Over the last 12 months the company has piloted 3D imaging of vehicles to automate the process of inspecting the vehicle for damage, freeing the customer to get on with their trip. It means that customers in connected cars can bypass the exit gate and don’t need an attendant to check the car back in upon return. The data is then automatically sent to the accounting system and a bill is generated electronically in near real time. This summer the group launched digital check-in, an online service enabling customers who book direct to spend less time at the counter. Avis Budget is also piloting WhatsApp and phone check-in.

Enterprise is making similar moves, explains Adrian Bewley, AVP European Business Rental, Enterprise Holdings.

“Our LaunchPad tablet technology used in every Enterprise branch enables employees to conduct speedy and socially-distanced rental transactions outside a branch or at any external location, even without WiFi, to offer a low-touch kerbside service,” he said.

‘Key rental information is pre-loaded and vital data on vehicle condition and customer options speeds up the collection process and reduces the need for contact.”

Renters have low and no-touch rental options, such as advanced check-in at neighbourhood locations using SMS texts and enhanced kerbside and delivery processes.


Adoption of contactless corporate payments has been slow to date but Covid may well convert the cynics away from card readers, keypads or pens. In a BCD survey in May, 67% of 1,260 business travellers rated contactless payment systems as the most important regulatory measure to aid safe travel amid Covid-19.

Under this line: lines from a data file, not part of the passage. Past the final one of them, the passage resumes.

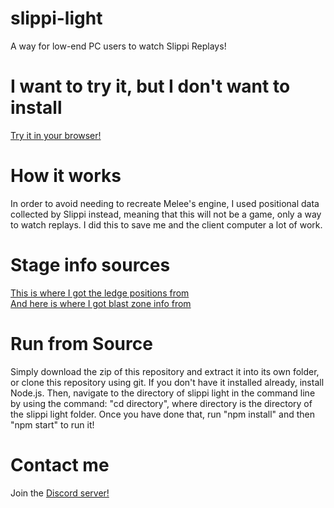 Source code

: # slippi-light
A way for low-end PC users to watch Slippi Replays!
# I want to try it, but I don't want to install
<a href="https://b3nd3r-ssbm.github.io/slippi-light/">Try it in your browser!</a>
# How it works
In order to avoid needing to recreate Melee's engine, I used positional data collected by Slippi instead, meaning that this will not be a game, only a way to watch replays. I did this to save me and the client computer a lot of work.
# Stage info sources
<a href="https://github.com/altf4/libmelee/blob/master/melee/stages.py">This is where I got the ledge positions from</a>
<br>
<a href="https://smashboards.com/threads/stage-blast-zones-via-debug-mode.319898/">And here is where I got blast zone info from</a>
# Run from Source
Simply download the zip of this repository and extract it into its own folder, or clone this repository using git. If you don't have it installed already, install Node.js. Then, navigate to the directory of slippi light in the command line by using the command: "cd directory", where directory is the directory of the slippi light folder. Once you have done that, run "npm install" and then "npm start" to run it!
# Contact me
Join the <a href="https://discord.gg/ZsjfCz7">Discord server!</a>
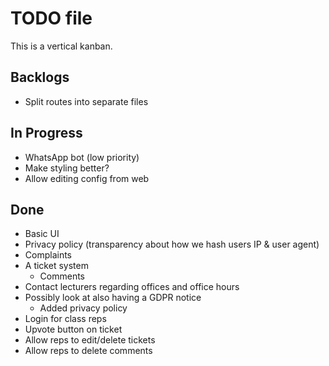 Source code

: # TODO file

This is a vertical kanban.


## Backlogs

- Split routes into separate files

## In Progress

- WhatsApp bot (low priority)
- Make styling better?
- Allow editing config from web

## Done

- Basic UI
- Privacy policy (transparency about how we hash users IP & user agent)
- Complaints
- A ticket system
	- Comments
- Contact lecturers regarding offices and office hours
- Possibly look at also having a GDPR notice
	- Added privacy policy
- Login for class reps
- Upvote button on ticket
- Allow reps to edit/delete tickets
- Allow reps to delete comments
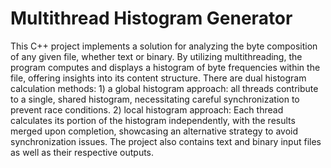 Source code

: # Multithread Histogram Generator
 This C++ project implements a solution for analyzing the byte composition of any given file, whether text or binary. By utilizing multithreading, the program computes and displays a histogram of byte frequencies within the file, offering insights into its content structure. There are dual histogram calculation methods: 1) a global histogram approach: all threads contribute to a single, shared histogram, necessitating careful synchronization to prevent race conditions. 2) local histogram approach: Each thread calculates its portion of the histogram independently, with the results merged upon completion, showcasing an alternative strategy to avoid synchronization issues. The project also contains text and binary input files as well as their respective outputs.
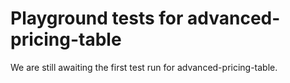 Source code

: # Playground tests for advanced-pricing-table
We are still awaiting the first test run for advanced-pricing-table.
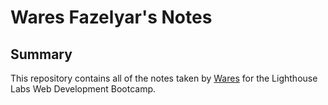 # Wares Fazelyar's Notes

## Summary 

This repository contains all of the notes taken by [Wares](https://github.com/waresfaz) for the Lighthouse Labs Web Development Bootcamp. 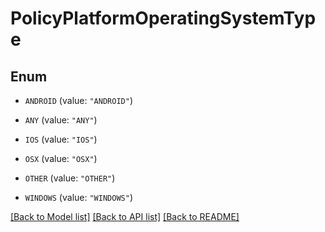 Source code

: # PolicyPlatformOperatingSystemType

## Enum


* `ANDROID` (value: `"ANDROID"`)

* `ANY` (value: `"ANY"`)

* `IOS` (value: `"IOS"`)

* `OSX` (value: `"OSX"`)

* `OTHER` (value: `"OTHER"`)

* `WINDOWS` (value: `"WINDOWS"`)


[[Back to Model list]](../README.md#documentation-for-models) [[Back to API list]](../README.md#documentation-for-api-endpoints) [[Back to README]](../README.md)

Encouragingly, the share of contactless transactions made on all Bank of America-issued corporate cards in Europe rose by 30% year on year in the second quarter of 2020. The fact that payment card networks raised the amount limits for contactless payment transactions during Covid-19 has helped the conversion.

“What’s coming next are mobile apps to open the guestroom door, control room temperature”

In the long term it is predicted that virtual cards will be the default payment. AirPlus believes that its virtual card, A.I.D.A, will overshadow its plastic card and lodge card to be its biggest product. Virtual payments could also revolutionise traveller expenses as they can be sent to a digital wallet, making reconciliation more seamless.

That a virtual card can be sent to an app and payment made via a phone via Apple Pay neatly bridges the gap between a physical and virtual card and may help conversion. The Conferma Pay app, for example, allows payments using ApplePay or GooglePay.

But incorporating hi-tech into a travel programme requires strong IT/Compliance partnership and a robust comms plan, says McSpadden. “Ensuring internal security and compliance teams are aware and comfortable with the technology and its data and privacy implications is key to bringing these features to travellers. It’s important they know what’s available to them and the benefits.”